Il carcinoma ovarico rappresenta circa il 3% dei tumori ginecologici femminili. A fronte di un’incidenza relativamente bassa questo tipo di cancro si accompagna spesso a una prognosi infausta, poiché nel 75-80% dei casi la sua diagnosi avviene in fase avanzata. A oggi il trattamento del carcinoma ovarico prevede, nella maggior parte dei casi, un approccio chirurgico e chemioterapico.
Dati epidemiologici
Circa l’80-90% dei tumori ovarici si manifesta in donne di età compresa fra 20 e 65 anni e meno del 5% in età pediatrica. Nell’80% dei casi si tratta di tumori benigni: di questi, il 60% è diagnosticato in donne in età inferiore a 40 anni.
Il 15-20% dei tumori ovarici è maligno, e di questi il 90% è diagnosticato in donne di età superiore ai 40 anni. Infine, il 5-10% dei tumori ovarici è definito a malignità intermedia (borderline). A differenza dei tumori maligni che si osservano prevalentemente in età avanzata, i tumori borderline sono più comuni in donne di età compresa tra i 40-50 anni.
L’incidenza delle neoplasie maligne ovariche presenta una distribuzione geografica, con tassi più elevati nei paesi sviluppati come Europa (10.1/100.000) e Nord America (8.7/100.000) rispetto ai paesi africani (4.0/100.000) e al sud-est asiatico (6.2/100.000).
Nel 2020 in Italia sono registrate circa 5200 nuove diagnosi di cancro dell’ovaio.

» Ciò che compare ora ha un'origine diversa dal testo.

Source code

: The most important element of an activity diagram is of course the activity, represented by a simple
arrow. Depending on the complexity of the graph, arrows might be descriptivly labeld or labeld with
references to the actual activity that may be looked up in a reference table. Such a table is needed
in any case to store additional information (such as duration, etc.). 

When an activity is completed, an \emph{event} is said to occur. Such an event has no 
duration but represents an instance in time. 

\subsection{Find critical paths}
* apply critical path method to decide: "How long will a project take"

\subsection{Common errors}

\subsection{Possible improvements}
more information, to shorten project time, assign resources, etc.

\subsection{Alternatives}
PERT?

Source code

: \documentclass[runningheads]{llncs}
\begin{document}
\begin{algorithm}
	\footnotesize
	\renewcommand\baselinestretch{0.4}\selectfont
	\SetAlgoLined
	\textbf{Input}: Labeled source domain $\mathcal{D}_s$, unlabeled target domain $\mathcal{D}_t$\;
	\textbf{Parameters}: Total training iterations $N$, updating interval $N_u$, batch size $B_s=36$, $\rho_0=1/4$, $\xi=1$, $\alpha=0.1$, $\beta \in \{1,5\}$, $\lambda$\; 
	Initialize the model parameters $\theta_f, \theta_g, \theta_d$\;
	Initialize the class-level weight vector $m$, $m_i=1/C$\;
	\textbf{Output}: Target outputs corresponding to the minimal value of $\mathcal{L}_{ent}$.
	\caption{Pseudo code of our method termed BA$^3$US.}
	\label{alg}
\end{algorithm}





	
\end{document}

Entro il 2030 la stima è di 5756 nuovi casi.
Fattori di rischio ed eziologia
Sono stati individuati diversi fattori – ambientali ed endogeni – di rischio legati allo sviluppo del carcinoma ovarico. Tra i fattori ambientali è stata descritta un’associazione con l’esposizione di asbesto e talco, con l’abuso di alcol, fumo, obesità e una dieta ricca di grassi. Tra i fattori endogeni, quelli di natura endocrina svolgono un ruolo nell’incidenza del carcinoma ovarico, come ad esempio nulliparità, infertilità, gravidanza ritardata, età, menarca precoce, menopausa ritardata, terapia ormonale sostitutiva a base di estrogeni, pregresso tumore mammario, endometriale o colico.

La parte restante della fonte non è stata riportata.